SUPPLIED RECORDS section start

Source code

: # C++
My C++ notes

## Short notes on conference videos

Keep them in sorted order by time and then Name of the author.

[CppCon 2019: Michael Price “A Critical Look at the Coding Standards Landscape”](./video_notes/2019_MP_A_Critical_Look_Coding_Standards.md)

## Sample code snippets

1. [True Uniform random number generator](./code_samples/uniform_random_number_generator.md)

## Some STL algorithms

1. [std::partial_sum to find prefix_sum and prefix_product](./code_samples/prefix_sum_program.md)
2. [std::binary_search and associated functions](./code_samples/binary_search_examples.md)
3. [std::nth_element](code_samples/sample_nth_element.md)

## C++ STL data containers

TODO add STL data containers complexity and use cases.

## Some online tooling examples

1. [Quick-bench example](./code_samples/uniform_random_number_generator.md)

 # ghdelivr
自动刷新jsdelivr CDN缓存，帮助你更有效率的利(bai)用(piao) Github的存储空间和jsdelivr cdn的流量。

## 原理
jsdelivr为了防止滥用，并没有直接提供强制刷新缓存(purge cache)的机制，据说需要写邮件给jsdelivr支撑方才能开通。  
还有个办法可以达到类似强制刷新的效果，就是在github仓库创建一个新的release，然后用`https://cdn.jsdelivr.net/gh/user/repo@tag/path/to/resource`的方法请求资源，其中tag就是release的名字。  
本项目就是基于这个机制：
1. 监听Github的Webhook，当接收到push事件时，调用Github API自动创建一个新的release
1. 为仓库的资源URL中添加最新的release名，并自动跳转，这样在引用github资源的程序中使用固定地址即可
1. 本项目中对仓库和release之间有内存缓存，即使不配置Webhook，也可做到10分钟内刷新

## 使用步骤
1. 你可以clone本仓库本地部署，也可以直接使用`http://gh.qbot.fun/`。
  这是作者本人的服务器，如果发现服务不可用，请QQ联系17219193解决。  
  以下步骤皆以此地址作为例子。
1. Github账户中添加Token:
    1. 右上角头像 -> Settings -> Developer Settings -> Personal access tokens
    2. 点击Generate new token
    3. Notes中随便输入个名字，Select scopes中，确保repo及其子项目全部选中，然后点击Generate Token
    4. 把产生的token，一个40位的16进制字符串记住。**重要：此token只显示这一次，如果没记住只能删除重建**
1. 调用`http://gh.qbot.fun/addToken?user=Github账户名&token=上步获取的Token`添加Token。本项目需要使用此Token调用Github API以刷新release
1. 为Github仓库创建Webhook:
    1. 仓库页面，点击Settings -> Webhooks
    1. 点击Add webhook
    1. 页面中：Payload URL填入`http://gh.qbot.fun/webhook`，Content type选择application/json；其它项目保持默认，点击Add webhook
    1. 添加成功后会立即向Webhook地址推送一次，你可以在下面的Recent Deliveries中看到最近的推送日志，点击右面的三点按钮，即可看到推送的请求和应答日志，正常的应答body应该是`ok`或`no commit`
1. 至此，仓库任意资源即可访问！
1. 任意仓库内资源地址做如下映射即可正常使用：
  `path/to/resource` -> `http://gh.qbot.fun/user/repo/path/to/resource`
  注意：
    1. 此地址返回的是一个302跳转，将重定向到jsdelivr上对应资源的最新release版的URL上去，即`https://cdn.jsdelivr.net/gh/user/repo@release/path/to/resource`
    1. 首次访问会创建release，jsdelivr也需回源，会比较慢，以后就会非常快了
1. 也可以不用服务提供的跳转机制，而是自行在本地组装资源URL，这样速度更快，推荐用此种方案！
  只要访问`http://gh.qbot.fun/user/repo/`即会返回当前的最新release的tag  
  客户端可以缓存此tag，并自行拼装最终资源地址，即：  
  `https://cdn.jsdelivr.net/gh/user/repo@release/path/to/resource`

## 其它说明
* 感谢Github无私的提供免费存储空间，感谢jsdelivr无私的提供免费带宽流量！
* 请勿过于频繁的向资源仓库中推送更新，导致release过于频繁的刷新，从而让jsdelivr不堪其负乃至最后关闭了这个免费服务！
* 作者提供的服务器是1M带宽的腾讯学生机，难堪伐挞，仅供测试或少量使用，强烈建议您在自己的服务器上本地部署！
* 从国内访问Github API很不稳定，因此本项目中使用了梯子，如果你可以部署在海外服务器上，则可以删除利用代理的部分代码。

SUPPLIED RECORDS section end

TASK BRIEF: Beginning with the line that has "TODO add STL" and ending with the line that has "客户端可以缓存此tag，并自行拼装最终资源地址，即：", set down the lines above exactly and include no others.

EXERCISE OUTPUT:
TODO add STL data containers complexity and use cases.

## Some online tooling examples

1. [Quick-bench example](./code_samples/uniform_random_number_generator.md)

 # ghdelivr
自动刷新jsdelivr CDN缓存，帮助你更有效率的利(bai)用(piao) Github的存储空间和jsdelivr cdn的流量。

## 原理
jsdelivr为了防止滥用，并没有直接提供强制刷新缓存(purge cache)的机制，据说需要写邮件给jsdelivr支撑方才能开通。  
还有个办法可以达到类似强制刷新的效果，就是在github仓库创建一个新的release，然后用`https://cdn.jsdelivr.net/gh/user/repo@tag/path/to/resource`的方法请求资源，其中tag就是release的名字。  
本项目就是基于这个机制：
1. 监听Github的Webhook，当接收到push事件时，调用Github API自动创建一个新的release
1. 为仓库的资源URL中添加最新的release名，并自动跳转，这样在引用github资源的程序中使用固定地址即可
1. 本项目中对仓库和release之间有内存缓存，即使不配置Webhook，也可做到10分钟内刷新

## 使用步骤
1. 你可以clone本仓库本地部署，也可以直接使用`http://gh.qbot.fun/`。
  这是作者本人的服务器，如果发现服务不可用，请QQ联系17219193解决。  
  以下步骤皆以此地址作为例子。
1. Github账户中添加Token:
    1. 右上角头像 -> Settings -> Developer Settings -> Personal access tokens
    2. 点击Generate new token
    3. Notes中随便输入个名字，Select scopes中，确保repo及其子项目全部选中，然后点击Generate Token
    4. 把产生的token，一个40位的16进制字符串记住。**重要：此token只显示这一次，如果没记住只能删除重建**
1. 调用`http://gh.qbot.fun/addToken?user=Github账户名&token=上步获取的Token`添加Token。本项目需要使用此Token调用Github API以刷新release
1. 为Github仓库创建Webhook:
    1. 仓库页面，点击Settings -> Webhooks
    1. 点击Add webhook
    1. 页面中：Payload URL填入`http://gh.qbot.fun/webhook`，Content type选择application/json；其它项目保持默认，点击Add webhook
    1. 添加成功后会立即向Webhook地址推送一次，你可以在下面的Recent Deliveries中看到最近的推送日志，点击右面的三点按钮，即可看到推送的请求和应答日志，正常的应答body应该是`ok`或`no commit`
1. 至此，仓库任意资源即可访问！
1. 任意仓库内资源地址做如下映射即可正常使用：
  `path/to/resource` -> `http://gh.qbot.fun/user/repo/path/to/resource`
  注意：
    1. 此地址返回的是一个302跳转，将重定向到jsdelivr上对应资源的最新release版的URL上去，即`https://cdn.jsdelivr.net/gh/user/repo@release/path/to/resource`
    1. 首次访问会创建release，jsdelivr也需回源，会比较慢，以后就会非常快了
1. 也可以不用服务提供的跳转机制，而是自行在本地组装资源URL，这样速度更快，推荐用此种方案！
  只要访问`http://gh.qbot.fun/user/repo/`即会返回当前的最新release的tag  
  客户端可以缓存此tag，并自行拼装最终资源地址，即：  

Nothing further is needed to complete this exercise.